- [Provided data]:
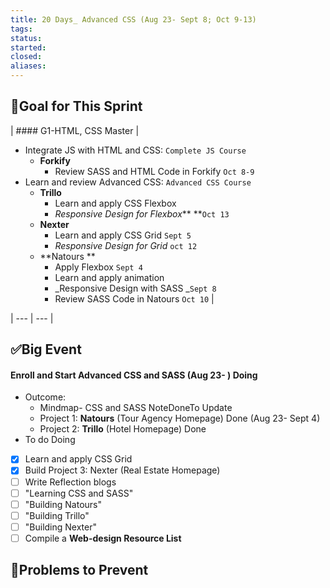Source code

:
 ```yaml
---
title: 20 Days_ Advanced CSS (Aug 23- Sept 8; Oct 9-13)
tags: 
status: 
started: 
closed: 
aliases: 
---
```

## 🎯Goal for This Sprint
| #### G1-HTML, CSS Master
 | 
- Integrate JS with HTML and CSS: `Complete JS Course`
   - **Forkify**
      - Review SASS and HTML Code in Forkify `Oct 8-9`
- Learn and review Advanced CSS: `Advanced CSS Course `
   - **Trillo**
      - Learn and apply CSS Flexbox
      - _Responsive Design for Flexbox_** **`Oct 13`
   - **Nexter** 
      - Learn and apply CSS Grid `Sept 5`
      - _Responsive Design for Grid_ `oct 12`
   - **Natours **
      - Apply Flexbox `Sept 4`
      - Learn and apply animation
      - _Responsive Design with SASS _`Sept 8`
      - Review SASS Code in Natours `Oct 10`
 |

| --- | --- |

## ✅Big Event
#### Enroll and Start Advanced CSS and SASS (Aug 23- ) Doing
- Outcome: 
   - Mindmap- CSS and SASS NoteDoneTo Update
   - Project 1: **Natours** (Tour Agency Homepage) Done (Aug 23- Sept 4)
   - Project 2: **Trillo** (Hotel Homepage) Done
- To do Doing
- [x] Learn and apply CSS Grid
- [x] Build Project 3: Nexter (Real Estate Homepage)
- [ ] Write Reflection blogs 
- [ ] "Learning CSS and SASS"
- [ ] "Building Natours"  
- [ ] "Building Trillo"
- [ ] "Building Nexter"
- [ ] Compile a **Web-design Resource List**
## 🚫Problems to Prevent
* * *
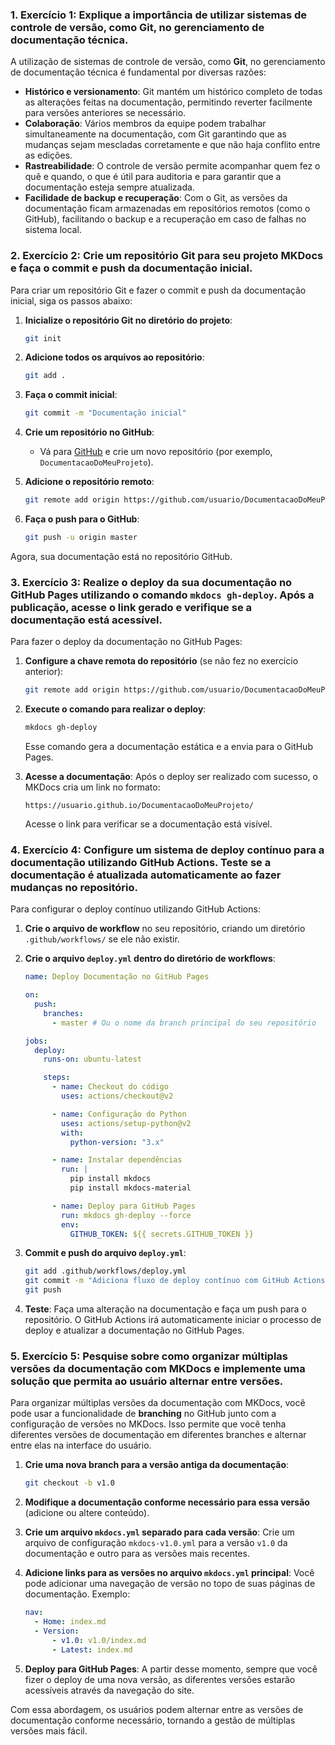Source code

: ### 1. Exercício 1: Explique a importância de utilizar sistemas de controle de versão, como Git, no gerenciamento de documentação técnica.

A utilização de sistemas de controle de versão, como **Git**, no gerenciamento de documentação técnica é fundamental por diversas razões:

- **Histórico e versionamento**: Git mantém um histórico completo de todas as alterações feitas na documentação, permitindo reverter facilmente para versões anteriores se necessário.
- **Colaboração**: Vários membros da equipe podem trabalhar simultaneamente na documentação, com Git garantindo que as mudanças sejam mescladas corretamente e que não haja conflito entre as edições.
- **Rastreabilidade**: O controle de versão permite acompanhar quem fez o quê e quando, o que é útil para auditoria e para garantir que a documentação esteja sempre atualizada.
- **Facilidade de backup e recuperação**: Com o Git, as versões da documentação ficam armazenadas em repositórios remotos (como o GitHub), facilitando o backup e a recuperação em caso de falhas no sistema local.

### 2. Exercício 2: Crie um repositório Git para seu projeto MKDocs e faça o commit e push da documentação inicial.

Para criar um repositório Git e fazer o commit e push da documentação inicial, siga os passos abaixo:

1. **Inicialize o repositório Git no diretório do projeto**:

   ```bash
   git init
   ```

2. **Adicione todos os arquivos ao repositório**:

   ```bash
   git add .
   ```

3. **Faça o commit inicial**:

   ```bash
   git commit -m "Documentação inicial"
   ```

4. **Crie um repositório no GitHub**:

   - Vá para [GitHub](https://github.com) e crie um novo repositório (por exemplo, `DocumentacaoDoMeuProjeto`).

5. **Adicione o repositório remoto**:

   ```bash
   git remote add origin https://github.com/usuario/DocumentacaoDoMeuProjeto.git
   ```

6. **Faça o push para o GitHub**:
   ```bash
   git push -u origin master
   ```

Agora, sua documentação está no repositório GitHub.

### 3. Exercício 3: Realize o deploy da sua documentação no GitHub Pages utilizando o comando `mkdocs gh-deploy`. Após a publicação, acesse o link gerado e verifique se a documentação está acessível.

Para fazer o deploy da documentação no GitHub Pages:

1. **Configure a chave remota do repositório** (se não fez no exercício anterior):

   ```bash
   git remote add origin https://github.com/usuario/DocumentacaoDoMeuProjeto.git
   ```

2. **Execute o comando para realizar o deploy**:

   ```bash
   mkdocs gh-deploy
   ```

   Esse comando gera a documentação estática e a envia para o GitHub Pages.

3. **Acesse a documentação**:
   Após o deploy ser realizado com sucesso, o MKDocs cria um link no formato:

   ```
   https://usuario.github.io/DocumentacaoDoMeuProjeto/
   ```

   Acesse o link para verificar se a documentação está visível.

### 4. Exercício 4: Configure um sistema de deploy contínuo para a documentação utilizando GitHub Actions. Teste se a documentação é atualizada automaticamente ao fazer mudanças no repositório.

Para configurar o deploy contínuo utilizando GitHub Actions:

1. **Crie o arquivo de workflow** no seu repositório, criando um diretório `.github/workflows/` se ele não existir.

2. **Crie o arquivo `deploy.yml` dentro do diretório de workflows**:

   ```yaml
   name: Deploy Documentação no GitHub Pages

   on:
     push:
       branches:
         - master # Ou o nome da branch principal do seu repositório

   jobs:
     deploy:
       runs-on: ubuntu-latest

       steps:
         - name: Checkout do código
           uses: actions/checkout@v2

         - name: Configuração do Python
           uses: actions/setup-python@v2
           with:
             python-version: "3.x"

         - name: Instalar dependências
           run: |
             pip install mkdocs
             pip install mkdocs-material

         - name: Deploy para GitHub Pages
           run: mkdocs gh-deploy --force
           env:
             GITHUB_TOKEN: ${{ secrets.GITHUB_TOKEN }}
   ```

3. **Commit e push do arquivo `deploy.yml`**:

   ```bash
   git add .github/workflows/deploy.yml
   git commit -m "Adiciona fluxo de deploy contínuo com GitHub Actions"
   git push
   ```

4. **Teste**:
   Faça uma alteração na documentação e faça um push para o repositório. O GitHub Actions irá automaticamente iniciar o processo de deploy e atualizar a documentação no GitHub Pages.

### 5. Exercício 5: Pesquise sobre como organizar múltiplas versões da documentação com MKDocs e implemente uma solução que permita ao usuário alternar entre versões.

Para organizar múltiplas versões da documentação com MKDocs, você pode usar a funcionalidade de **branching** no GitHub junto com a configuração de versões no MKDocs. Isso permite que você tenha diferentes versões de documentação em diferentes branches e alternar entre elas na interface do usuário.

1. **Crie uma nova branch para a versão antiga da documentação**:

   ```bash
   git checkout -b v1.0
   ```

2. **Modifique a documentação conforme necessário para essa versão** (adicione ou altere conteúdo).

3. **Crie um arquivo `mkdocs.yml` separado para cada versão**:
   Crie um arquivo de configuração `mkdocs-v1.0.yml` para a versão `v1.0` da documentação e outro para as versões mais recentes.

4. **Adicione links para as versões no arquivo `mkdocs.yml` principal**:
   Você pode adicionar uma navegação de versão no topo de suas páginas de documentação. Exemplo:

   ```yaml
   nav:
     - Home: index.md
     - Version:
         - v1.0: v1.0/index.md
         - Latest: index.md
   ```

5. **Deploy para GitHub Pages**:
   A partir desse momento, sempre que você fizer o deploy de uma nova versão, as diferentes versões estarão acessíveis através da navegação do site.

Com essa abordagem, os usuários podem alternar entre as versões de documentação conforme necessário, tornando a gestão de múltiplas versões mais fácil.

- [Description of the task]: Copy out only the lines of the records above from the one with "- **Forkify**" through the one with "## 🚫Problems to Prevent", exactly as they stand, both included.

- [Response to the task]:
   - **Forkify**
      - Review SASS and HTML Code in Forkify `Oct 8-9`
- Learn and review Advanced CSS: `Advanced CSS Course `
   - **Trillo**
      - Learn and apply CSS Flexbox
      - _Responsive Design for Flexbox_** **`Oct 13`
   - **Nexter** 
      - Learn and apply CSS Grid `Sept 5`
      - _Responsive Design for Grid_ `oct 12`
   - **Natours **
      - Apply Flexbox `Sept 4`
      - Learn and apply animation
      - _Responsive Design with SASS _`Sept 8`
      - Review SASS Code in Natours `Oct 10`
 |

| --- | --- |

## ✅Big Event
#### Enroll and Start Advanced CSS and SASS (Aug 23- ) Doing
- Outcome: 
   - Mindmap- CSS and SASS NoteDoneTo Update
   - Project 1: **Natours** (Tour Agency Homepage) Done (Aug 23- Sept 4)
   - Project 2: **Trillo** (Hotel Homepage) Done
- To do Doing
- [x] Learn and apply CSS Grid
- [x] Build Project 3: Nexter (Real Estate Homepage)
- [ ] Write Reflection blogs 
- [ ] "Learning CSS and SASS"
- [ ] "Building Natours"  
- [ ] "Building Trillo"
- [ ] "Building Nexter"
- [ ] Compile a **Web-design Resource List**
## 🚫Problems to Prevent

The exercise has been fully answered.